Japan: Recovery in the automotive industry

Since 2003 Japan has been witnessing the beginnings of an economic recovery. The recovery was also apparent in the automotive industry and was most clearly realized in an increase in exports that added to the bottom lime of Japan's automotive producers. Japan produced 10,152,677 motor vehicles in 2003, making it the world's second largest producing country, just behind the world's largest producer, the United States. Japan currently accounts for 17% of world production and about 50% of all Asian production. Considering that Japan is also a major investor in automobile production in ASEAN countries and China, Japanese companies are by far the dominant players in Asia.

Japan's total domestic auto-related output, including automobiles, auto bodies, parts and accessories, was estimated to be worth approximately 40 trillion yen in 2003 ($370 billion). This represents more than 13.4 percent of Japan's total annual manufacturing output. In addition, auto-related industries in Japan are believed to account for one out of every ten jobs in the country. According to the Japan Auto Parts Association and AM Network, the auto parts, accessories, and chemicals aftermarket in Japan was estimated to be worth 6,559 billion yen (USD 57.0 billion) in JFY 2003 ending March 2004.

After its decade-long recession, there have been many changes in Japanese industry resulting from reorganization and restructuring. Other than Toyota and Honda, Japanese automakers have been forced to restructure their operations, through selling non-performing assets, reducing capacity through plant closures, and/or seeking new management and financial assistance through the sale of significant equity stakes to stronger foreign automakers. Most well publicized of these structural changes was the increasing M&A activity in Japan's auto industry, the most visible being Renault's successful takeover of Nissan. Japan's auto industry has characterized by very close supplier relationships glued together by cross shareholdings, and while there are clear benefits to these arrangements, there are also inefficiencies. After taking over Nissan, Renault made historic changes in the way it interacted with suppliers in Japan and worldwide. Much of the Japanese auto industry imitated many of these changes, and accelerated a trend of opening to new suppliers, and decreasing cross share holdings.

While Japan's domestic market for automobiles has been flat in recent years, its export and overseas production have been increasing. Considering that most Japanese manufacturers cultivate long term relationships with their parts suppliers and the design-in process requires a long lead time from design to production, close contact with Japanese auto manufactures in Japan is crucial to pursuing sales opportunities.

Although difficult direct exports of non-genuine parts have been growing and there are significant market opportunities in the area of frequently replaced parts such as shock absorbers, spark plugs, fan belts, as well as aftermarket parts. While direct exports are possible, most successful cases of U.S. firms capitalizing on the Japanese market have been where US companies have direct sales or tie-ups with Japanese auto companies or Japanese auto part suppliers. Japanese customers have extraordinary standards for quality and after-sales service and while it takes time to gain their trust, once they become customers, they are very loyal. Many foreign suppliers find that sales increase as they move close to their Japanese customers.

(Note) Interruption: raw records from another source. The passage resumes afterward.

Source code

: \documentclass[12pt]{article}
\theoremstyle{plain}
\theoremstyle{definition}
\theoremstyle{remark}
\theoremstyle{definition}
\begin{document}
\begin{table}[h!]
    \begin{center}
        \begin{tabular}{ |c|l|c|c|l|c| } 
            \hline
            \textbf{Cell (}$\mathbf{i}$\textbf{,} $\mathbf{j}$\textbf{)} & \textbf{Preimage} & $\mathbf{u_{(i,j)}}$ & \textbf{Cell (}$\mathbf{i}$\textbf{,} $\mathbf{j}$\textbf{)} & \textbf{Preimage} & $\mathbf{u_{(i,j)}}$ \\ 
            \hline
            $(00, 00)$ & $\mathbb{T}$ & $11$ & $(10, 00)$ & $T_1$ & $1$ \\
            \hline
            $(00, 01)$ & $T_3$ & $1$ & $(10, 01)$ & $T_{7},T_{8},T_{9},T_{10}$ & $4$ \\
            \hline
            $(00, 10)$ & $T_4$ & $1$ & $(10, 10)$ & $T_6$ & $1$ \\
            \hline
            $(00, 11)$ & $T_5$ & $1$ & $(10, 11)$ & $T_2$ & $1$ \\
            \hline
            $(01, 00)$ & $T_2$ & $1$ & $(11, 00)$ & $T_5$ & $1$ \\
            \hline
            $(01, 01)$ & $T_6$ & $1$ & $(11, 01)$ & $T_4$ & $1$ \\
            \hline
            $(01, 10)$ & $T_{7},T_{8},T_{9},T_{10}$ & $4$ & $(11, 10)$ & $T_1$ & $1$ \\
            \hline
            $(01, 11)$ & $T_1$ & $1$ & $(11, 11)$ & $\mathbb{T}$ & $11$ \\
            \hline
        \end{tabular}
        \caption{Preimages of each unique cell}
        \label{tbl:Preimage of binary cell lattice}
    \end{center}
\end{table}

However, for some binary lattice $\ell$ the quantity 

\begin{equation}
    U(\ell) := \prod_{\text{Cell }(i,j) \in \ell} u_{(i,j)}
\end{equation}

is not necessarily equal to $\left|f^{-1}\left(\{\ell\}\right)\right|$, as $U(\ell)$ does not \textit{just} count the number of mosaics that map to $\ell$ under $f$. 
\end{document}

The Japanese market for automotive parts has been driven by the relaxation of car inspection regulations beginning in 1995, when the Road Vehicles Act reduced the number of items requiring inspection from 60 to 26 for one-year-old vehicles and from 102 to 56 for two-year-old vehicles. Conversely, the number of parts that can be checked independently has been increased. This easing of restrictions has given consumers more choice and has led to lively competition, while providing opportunities for foreign makers to penetrate the Japanese market. This has been supported by the global sourcing of original equipment parts as Japanese and other multinational auto makers seek the best products from anywhere in the world.